Mepolizumab is a biologic asthma therapy that targets a type of inflammation called type 2 (T2). It was approved by the FDA in 2015 and has been shown to be effective in studies of adults with asthma. In the treatment of children, however, while mepolizumab reduces T2 inflammation, asthma attacks still occur in many children.
A recent study took a closer look at extensive data from an investigation of the causes of pediatric asthma attacks that persisted despite this immune-based therapy. Researchers showed that while mepolizumab blunts the T2 type inflammation, as it does in adults, several other inflammatory pathways were discovered in some children with persistent asthma attacks. Thus, the study showed that pediatric asthma’s mechanisms are more complex than first assumed: there are more inflammatory pathways in children with asthma than the one subdued by mepolizumab.
Asthma attacks are the leading cause of hospitalizations and critical complications in children with asthma. The new biologic therapies, such as mepolizumab, have helped to reduce the frequency and severity of these episodes, but not all children respond fully. And as all pediatricians acutely know, children are not small adults: diseases frequently affect them differently, and they often respond differently to drugs and therapies than adults do. This study examined those differences through rigorous data collection, identification, and evaluation with revealing and potentially beneficial results.
In a collaboration between leading researchers in the Childhood Asthma in Urban Settings (CAUSE) consortium, Daniel Jackson, MD, professor in the Division of Allergy, Immunology, and Rheumatology, and Matthew C. Altman of the Benaroya Research Institute (BRI), and their teams investigated the underlying molecular mechanisms of asthma attacks that occurred despite treatment with mepolizumab. The results of their research were recently published in JAMA Pediatrics, “Inflammatory Pathways in Residual Asthma Exacerbations Among Mepolizumab-Treated Urban Children.” James Gern, MD, professor in the same division and vice chair of research for the Department of Pediatrics, was a co-author of the study.

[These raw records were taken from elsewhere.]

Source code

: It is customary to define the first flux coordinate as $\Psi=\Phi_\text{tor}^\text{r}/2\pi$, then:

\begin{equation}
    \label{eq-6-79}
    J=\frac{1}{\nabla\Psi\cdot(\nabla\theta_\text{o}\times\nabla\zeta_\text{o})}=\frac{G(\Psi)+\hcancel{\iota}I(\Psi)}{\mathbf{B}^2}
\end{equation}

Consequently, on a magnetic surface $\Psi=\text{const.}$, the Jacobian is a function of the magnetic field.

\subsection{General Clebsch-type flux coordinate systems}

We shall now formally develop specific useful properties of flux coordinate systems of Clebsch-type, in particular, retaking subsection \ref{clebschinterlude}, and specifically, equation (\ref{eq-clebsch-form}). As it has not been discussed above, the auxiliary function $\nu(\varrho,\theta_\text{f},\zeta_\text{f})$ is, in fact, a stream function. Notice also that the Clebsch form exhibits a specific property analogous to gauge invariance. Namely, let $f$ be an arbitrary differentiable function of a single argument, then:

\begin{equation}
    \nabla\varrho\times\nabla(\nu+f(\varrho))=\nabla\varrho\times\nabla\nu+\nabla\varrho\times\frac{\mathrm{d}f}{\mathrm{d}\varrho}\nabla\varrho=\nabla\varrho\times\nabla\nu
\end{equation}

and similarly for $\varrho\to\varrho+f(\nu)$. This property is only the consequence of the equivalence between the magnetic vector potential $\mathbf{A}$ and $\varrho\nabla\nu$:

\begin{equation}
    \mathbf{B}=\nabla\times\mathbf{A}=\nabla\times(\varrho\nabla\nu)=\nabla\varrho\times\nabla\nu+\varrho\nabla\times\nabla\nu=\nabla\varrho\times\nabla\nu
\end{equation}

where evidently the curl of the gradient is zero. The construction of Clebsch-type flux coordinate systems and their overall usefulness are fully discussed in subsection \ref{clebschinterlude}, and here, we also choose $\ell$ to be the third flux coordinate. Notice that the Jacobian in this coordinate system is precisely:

Two editorials in the issue also address the research, describing its new evidence and the benefits for future work identifying the multiple inflammatory pathways of pediatric asthma. (One is entitled “Discovering Residual Pathways Driving Asthma Exacerbations in the Era of Biologic Therapy,” The other is entitled “Pediatric Airway Biology and Transcriptomic Assessment of Therapies.”)
The study was a secondary analysis of the extensive samples and data collected from a previous study. This clinical trial, conducted in children from low-income urban centers in nine U.S. cities, was a double-blind, placebo-controlled, parallel group, randomized clinical trial. It was first published in The Lancet in August 2022.
The objective of the deeper analysis of these data, uniquely collected during acute asthma episodes, was to identify the other possible inflammatory routes — those not affected by mepolizumab treatment — that continued to drive urban children’s asthma attacks. The data analysis for this secondary investigation was performed from September 2022 to April 2025. The primary data were obtained from nasal samples obtained during acute respiratory illnesses, as colds are the most common trigger of an asthma attack. The primary measurements of those samples were transcriptomic modular analysis of gene expression (RNA sequences).
The investigation found that the children who received mepolizumab showed a decreased expression of the common T2 inflammation, which was expected. However, there was an increased expression of signs of epithelial and macrophage inflammatory pathways, as well as higher mucus secretion, and cellular stress response pathways. The study findings showed these alternative inflammatory pathways were mechanisms of residual acute asthma attacks in children who received mepolizumab. And further, these multiple inflammatory pathways can independently contribute to asthma attacks.
The future benefit of the study is clear. It points the way to further focused research through a clearer understanding of the greater complexity of pediatric asthma at the molecular level.
“Urban children with asthma experience a disproportionate burden of asthma with the highest rates of asthma attacks and hospitalizations. Our study, funded by the NIH, uniquely sampled the airways of children receiving a biologic therapy targeting type 2 inflammation during their respiratory illnesses, such as colds, in order to specifically identify the pathways that led to an asthma attack despite this treatment,” Jackson said. “This approach opens the door to identify more personalized and targeted strategies for both the treatment and prevention of asthma attacks in children.”